▸ EXERCISE DETAILS:
Could you set down exactly the lines in the records below between the line holding "During shader compilation" and the line holding "so instead of", inclusive?

SUPPLIED MATERIAL Block Start

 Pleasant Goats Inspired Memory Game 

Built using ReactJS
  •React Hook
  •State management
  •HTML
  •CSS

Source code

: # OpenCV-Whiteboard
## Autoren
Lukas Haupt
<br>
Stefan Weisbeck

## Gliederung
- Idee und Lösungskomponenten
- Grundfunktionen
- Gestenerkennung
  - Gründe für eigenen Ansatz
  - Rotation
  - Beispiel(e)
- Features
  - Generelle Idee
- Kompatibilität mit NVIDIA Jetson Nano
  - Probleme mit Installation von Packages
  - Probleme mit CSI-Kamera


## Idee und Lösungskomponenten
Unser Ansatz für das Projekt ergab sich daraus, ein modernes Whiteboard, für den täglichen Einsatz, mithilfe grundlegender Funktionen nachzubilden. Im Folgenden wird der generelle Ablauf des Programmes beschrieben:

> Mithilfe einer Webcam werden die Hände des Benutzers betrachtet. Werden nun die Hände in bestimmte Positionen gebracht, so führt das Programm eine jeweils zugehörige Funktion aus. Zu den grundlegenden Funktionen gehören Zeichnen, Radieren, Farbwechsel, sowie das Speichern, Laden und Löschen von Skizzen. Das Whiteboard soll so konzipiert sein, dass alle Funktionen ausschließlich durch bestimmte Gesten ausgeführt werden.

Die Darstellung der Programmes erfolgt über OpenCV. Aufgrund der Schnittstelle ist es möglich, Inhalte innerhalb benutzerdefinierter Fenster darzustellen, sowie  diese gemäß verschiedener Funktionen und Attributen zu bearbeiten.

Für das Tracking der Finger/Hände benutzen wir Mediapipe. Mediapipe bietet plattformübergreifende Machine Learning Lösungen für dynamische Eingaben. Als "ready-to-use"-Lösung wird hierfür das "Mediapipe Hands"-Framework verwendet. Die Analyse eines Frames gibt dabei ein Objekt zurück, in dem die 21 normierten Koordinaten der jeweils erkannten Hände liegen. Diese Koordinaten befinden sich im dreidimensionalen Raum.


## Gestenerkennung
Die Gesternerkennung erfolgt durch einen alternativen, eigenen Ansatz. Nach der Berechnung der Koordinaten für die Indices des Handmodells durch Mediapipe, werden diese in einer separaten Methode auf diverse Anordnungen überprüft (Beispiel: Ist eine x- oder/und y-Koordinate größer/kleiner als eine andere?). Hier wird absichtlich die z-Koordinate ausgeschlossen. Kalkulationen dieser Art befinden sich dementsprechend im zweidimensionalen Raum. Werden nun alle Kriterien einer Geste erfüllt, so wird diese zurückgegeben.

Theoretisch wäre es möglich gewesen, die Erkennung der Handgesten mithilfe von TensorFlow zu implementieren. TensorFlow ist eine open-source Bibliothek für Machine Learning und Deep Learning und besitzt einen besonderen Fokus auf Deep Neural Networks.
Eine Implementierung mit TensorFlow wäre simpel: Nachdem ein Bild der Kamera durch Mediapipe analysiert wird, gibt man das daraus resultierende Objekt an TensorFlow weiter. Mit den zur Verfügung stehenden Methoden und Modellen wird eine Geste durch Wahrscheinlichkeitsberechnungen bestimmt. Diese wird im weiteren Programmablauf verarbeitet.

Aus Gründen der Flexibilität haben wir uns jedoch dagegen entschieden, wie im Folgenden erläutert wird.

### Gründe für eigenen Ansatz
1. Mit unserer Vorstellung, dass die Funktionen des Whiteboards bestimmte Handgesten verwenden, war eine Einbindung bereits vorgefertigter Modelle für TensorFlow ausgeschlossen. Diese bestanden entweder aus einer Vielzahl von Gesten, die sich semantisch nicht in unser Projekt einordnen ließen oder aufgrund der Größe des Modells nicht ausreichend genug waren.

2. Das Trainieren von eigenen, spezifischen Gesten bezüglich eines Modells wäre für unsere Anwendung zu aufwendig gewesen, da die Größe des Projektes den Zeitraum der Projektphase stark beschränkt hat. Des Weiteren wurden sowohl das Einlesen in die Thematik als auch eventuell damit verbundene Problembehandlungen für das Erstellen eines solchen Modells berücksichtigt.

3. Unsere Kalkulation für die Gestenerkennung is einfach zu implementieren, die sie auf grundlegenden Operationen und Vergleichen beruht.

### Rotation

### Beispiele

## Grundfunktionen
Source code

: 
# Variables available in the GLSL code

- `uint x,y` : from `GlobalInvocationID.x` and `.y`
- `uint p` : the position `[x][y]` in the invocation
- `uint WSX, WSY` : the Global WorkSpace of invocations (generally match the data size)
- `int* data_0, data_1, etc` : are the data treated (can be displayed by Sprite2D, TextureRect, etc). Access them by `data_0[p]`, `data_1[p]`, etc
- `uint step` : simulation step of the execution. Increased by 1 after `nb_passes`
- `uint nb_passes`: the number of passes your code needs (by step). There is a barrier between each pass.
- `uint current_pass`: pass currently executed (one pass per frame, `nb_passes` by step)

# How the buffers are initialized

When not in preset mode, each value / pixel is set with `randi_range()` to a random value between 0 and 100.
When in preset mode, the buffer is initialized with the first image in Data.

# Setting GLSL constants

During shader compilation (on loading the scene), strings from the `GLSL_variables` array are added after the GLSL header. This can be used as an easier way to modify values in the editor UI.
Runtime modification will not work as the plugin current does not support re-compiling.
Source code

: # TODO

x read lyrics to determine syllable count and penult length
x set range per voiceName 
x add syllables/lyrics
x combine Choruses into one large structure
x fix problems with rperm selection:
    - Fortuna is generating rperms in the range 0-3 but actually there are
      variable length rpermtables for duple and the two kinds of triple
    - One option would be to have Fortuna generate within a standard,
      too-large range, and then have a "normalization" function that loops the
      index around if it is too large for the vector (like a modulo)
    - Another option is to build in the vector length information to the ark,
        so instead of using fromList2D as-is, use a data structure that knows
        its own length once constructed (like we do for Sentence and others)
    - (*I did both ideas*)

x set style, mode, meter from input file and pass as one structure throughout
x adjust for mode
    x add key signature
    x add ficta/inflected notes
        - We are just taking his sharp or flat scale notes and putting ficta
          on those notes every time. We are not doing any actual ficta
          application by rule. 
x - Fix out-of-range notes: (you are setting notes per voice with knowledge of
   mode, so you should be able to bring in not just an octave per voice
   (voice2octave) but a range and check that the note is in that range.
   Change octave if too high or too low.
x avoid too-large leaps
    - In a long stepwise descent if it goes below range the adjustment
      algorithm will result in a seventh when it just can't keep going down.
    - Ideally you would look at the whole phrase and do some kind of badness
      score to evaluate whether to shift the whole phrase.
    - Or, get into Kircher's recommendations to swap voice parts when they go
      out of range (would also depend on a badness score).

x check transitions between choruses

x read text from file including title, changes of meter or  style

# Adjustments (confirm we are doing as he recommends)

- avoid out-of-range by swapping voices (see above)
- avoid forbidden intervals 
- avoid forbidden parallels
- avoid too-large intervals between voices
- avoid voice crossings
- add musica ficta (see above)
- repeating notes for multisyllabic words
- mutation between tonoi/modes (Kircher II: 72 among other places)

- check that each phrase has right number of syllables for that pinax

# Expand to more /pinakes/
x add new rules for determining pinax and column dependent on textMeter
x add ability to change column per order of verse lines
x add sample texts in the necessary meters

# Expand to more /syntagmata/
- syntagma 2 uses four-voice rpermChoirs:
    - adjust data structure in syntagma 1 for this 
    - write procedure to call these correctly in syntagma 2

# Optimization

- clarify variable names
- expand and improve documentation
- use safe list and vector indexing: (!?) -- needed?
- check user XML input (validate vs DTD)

SUPPLIED MATERIAL Block End

▸ EXERCISE OUTPUT:
During shader compilation (on loading the scene), strings from the `GLSL_variables` array are added after the GLSL header. This can be used as an easier way to modify values in the editor UI.
Runtime modification will not work as the plugin current does not support re-compiling.
Source code

: # TODO

x read lyrics to determine syllable count and penult length
x set range per voiceName 
x add syllables/lyrics
x combine Choruses into one large structure
x fix problems with rperm selection:
    - Fortuna is generating rperms in the range 0-3 but actually there are
      variable length rpermtables for duple and the two kinds of triple
    - One option would be to have Fortuna generate within a standard,
      too-large range, and then have a "normalization" function that loops the
      index around if it is too large for the vector (like a modulo)
    - Another option is to build in the vector length information to the ark,
        so instead of using fromList2D as-is, use a data structure that knows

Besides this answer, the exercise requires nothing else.